Monday, Apr. 08, 1929
Relief, Yet Again
Some 30 miles northwest of Chicago is a model farm. It is operated wholly by electricity. Cows are curried with vacuum cleaners, milked with suction machinery. Automatic clocks flash strong lights on roosting hens in the evening and before dawn to arouse them to the possibility of laying extra eggs. Feed is ground and mixed by electrical machinery. Humming motors run corn-husking devices. Electric clocks dump pecks of oats into feed bins at 5 a. m. Electricity warms incubators where motors revolve the eggs periodically. Chicks are automatically herded under ultraviolet rays to ward off the pip. Electric heaters keep the pigpen cosy.
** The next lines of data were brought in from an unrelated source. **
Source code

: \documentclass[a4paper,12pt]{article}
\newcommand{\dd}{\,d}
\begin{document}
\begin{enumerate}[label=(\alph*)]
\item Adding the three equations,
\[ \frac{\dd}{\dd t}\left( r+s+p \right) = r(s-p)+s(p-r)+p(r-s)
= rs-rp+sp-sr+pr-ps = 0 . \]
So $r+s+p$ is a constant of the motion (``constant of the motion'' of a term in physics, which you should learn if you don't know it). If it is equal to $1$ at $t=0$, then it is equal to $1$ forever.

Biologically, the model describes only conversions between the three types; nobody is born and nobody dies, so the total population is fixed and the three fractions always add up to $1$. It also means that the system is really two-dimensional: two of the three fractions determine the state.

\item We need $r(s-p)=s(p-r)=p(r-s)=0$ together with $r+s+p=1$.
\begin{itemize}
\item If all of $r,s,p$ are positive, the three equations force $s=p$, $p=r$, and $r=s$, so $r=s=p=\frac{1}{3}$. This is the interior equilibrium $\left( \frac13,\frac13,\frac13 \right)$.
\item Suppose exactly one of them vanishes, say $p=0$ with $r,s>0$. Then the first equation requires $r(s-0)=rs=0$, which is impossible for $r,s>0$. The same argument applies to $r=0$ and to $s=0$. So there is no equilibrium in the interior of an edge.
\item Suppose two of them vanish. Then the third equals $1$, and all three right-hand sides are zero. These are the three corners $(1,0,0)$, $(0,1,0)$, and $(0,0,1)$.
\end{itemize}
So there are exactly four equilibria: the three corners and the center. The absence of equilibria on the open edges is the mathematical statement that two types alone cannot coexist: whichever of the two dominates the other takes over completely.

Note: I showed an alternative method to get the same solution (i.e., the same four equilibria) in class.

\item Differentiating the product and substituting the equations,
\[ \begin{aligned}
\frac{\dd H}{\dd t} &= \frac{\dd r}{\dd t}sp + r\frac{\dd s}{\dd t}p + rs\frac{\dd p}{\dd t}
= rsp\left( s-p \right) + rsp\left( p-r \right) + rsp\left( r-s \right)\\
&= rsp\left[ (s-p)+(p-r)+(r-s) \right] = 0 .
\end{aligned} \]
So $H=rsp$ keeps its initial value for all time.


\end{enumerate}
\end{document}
Properly enough, this model farm is the property of Public Utility Tycoon Samuel Insull who operates it as a semi-advertisement of the Electric Age.
But the farmer claims to be poor.* He insists he can't pay his old debts, much less contract fresh ones for such new-fangled electrical equipment. So in an attempt to elevate his economic standing and put electric milkers, pigpen warmers and auto- matic cornhuskers within his reach, the Committees on Agriculture of the House and Senate last week began hearings on legislation for his relief.
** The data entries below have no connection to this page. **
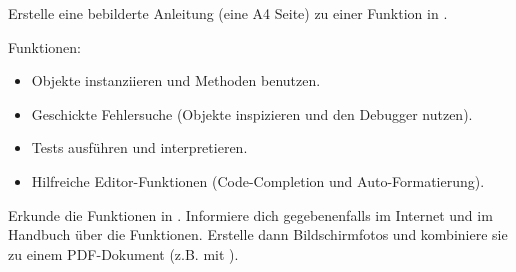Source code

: \documentclass[11pt, a4paper]{arbeitsblatt}
\begin{document}
\newpage

\begin{aufgabe}
Erstelle eine bebilderte Anleitung (eine A4 Seite) zu einer Funktion in .

Funktionen:
\begin{itemize}
	\item Objekte instanziieren und Methoden benutzen.
	\item Geschickte Fehlersuche (Objekte inspizieren und den Debugger nutzen).
	\item Tests ausführen und interpretieren.
	\item Hilfreiche Editor-Funktionen (Code-Completion und Auto-Formatierung).
\end{itemize}

Erkunde die Funktionen in . Informiere dich gegebenenfalls im Internet und im Handbuch über die Funktionen. Erstelle dann Bildschirmfotos und kombiniere sie zu einem PDF-Dokument (z.B. mit ).
\end{aufgabe}
\end{document}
No specific farm plan loomed up out of the fog of conflicting testimony. These facts, though, were developed:
1) The equalization fee is permanently interred in political history. No substitute has been found for it.
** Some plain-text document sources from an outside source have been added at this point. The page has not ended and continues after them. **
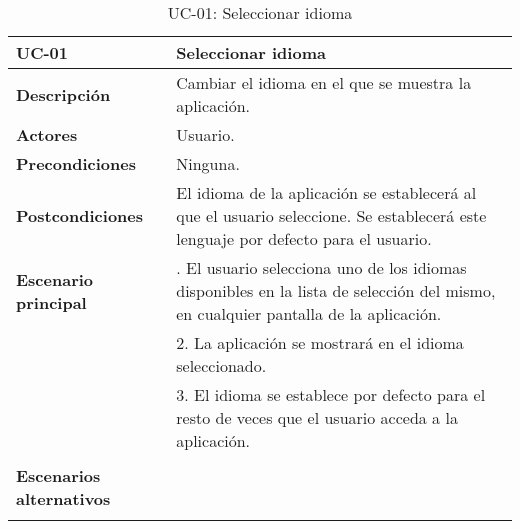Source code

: \begin{table}[H]
  \begin{center}
    \begin{tabularx}{16.4cm}{|l|X|}
      \hline
      \textbf{UC-01} & \textbf{Seleccionar idioma}\\
      \hline
      \textbf{Descripción} & Cambiar el idioma en el que se muestra la aplicación.\\
      \hline
      \textbf{Actores} & Usuario.\\
      \hline
      \textbf{Precondiciones} & Ninguna.\\
      \hline
      \textbf{Postcondiciones} & El idioma de la aplicación se establecerá al que el usuario seleccione. Se establecerá este lenguaje por defecto para el usuario.\\
      \hline
      \textbf{Escenario principal} & \smallskip 1. El usuario selecciona uno de los idiomas disponibles en la lista de selección del mismo, en cualquier pantalla de la aplicación.\\
      & 2. La aplicación se mostrará en el idioma seleccionado.\\
      & 3. El idioma se establece por defecto para el resto de veces que el usuario acceda a la aplicación.\\
      & \\
      \hline
      \textbf{Escenarios alternativos} & \\
      & \\
      \hline
    \end{tabularx}
    \caption{UC-01: Seleccionar idioma}
    \label{tab:casousoselidioma}
  \end{center}
\end{table}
2) A new Federal board is required to help co-operative farm associations dispose of their price-depressing surpluses.
3) Such a board requires U. S. money, in amounts ranging from $100,000,000 to $1,500,000,000.
President Hoover refused to become entangled in the legislative details of a farm relief bill. He pointed to his St. Louis campaign speech for a general outline of his wishes, whereupon the Senate committee had it solemnly read into its hearings.
In the House, Iowa's Representative Gilbert N. Haugen, one end of McNary- Haugenism, sulked pettishly. Wedded to the equalization fee, he allowed Illinois' Thomas S. Williams to guide the hearings, stamp the bill with the Williams political trademark. In the Senate, Oregon's McNary, blithe and chipper despite defeat after defeat, exuded optimism.
All the old familiar lobbyists returned to speak their time-worn pieces in the farmers' behalf. The proceedings reminded one of an 1890 melodrama, revived and played straight.
In fact the ritual of farm relief hear- ings became so stupid that Oklahoma's Senator Thomas proposed a means of enlivening them. He would call tycoons of industry and finance--Henry Ford, John Pierpont Morgan, Charles Michael Schwab, Paul Moritz Warburg, Owen D. Young, John Davison Rockefeller Jr., Andrew William Mellon--and have them say what was wrong with the farmer.
Quoth Arkansas' quipsome Caraway: "Those men don't know a horse from a cow."
Rumbled North Dakota's dour Frazier: "Having robbed the farmers all these years, you think now they can help the farmers out?"
Suggested Alabama's hopeful Heflin: "We might at least find out how they robbed the farmers."
All of which was mere by-play to fill an idle hour, because the Tycoons all declined their invitations, except Henry Ford, who toyed with the idea as a public possibility longer than the rest.
*The U.S. farm population last year-- 27,511,000 --was at a 20-year low ebb. Only a large birth rate offset increasing migrations to the city.